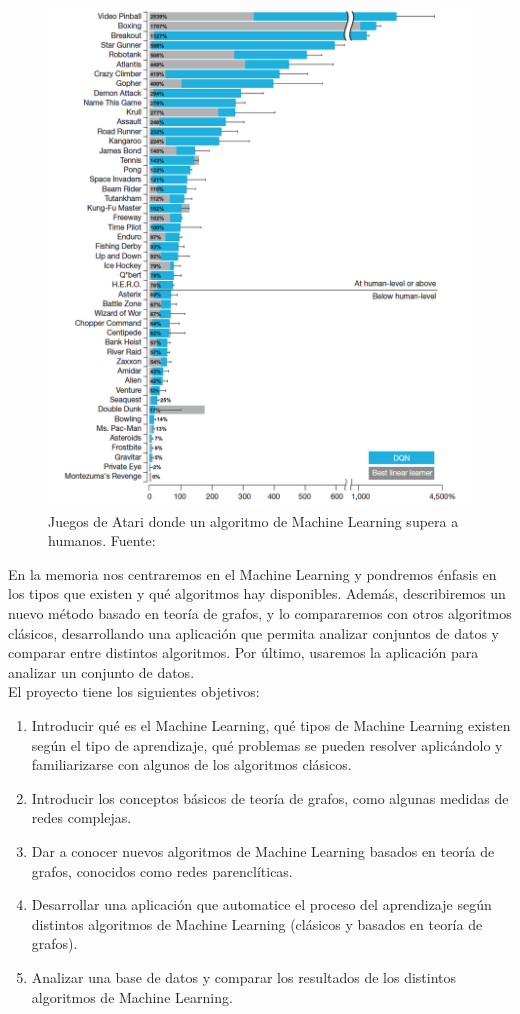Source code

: \begin{figure}[tbph!]
\centering
\includegraphics[width=0.7\linewidth]{imagenes/atari.png}
\caption[Juegos de Atari donde un algoritmo de Machine Learning supera a humanos.]{Juegos de Atari donde un algoritmo de Machine Learning supera a humanos. Fuente:~\cite{mnih-dqn-2015}}

\label{fig:atari}
\end{figure}

En la memoria nos centraremos en el Machine Learning y pondremos énfasis en los tipos que existen y qué algoritmos hay disponibles. Además, describiremos un nuevo método basado en teoría de grafos, y lo compararemos con otros algoritmos clásicos, desarrollando una aplicación que permita analizar conjuntos de datos y comparar entre distintos algoritmos. Por último, usaremos la aplicación para analizar un conjunto de datos.\\

El proyecto tiene los siguientes objetivos:

\begin{enumerate}
\item Introducir qué es el Machine Learning, qué tipos de Machine Learning existen según el tipo de aprendizaje, qué problemas se pueden resolver aplicándolo y familiarizarse con algunos de los algoritmos clásicos.

\item Introducir los conceptos básicos de teoría de grafos, como algunas medidas de redes complejas.

\item Dar a conocer nuevos algoritmos de Machine Learning basados en teoría de grafos, conocidos como redes parenclíticas.

\item Desarrollar una aplicación que automatice el proceso del aprendizaje según distintos algoritmos de Machine Learning (clásicos y basados en teoría de grafos).

\item Analizar una base de datos y comparar los resultados de los distintos algoritmos de Machine Learning.
\end{enumerate}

^^^^^^^^

The required output is the line containing "los algoritmos clásicos." through the last line of the records above, each copied exactly and nothing more.

\item Introducir qué es el Machine Learning, qué tipos de Machine Learning existen según el tipo de aprendizaje, qué problemas se pueden resolver aplicándolo y familiarizarse con algunos de los algoritmos clásicos.

\item Introducir los conceptos básicos de teoría de grafos, como algunas medidas de redes complejas.

\item Dar a conocer nuevos algoritmos de Machine Learning basados en teoría de grafos, conocidos como redes parenclíticas.

\item Desarrollar una aplicación que automatice el proceso del aprendizaje según distintos algoritmos de Machine Learning (clásicos y basados en teoría de grafos).

\item Analizar una base de datos y comparar los resultados de los distintos algoritmos de Machine Learning.
\end{enumerate}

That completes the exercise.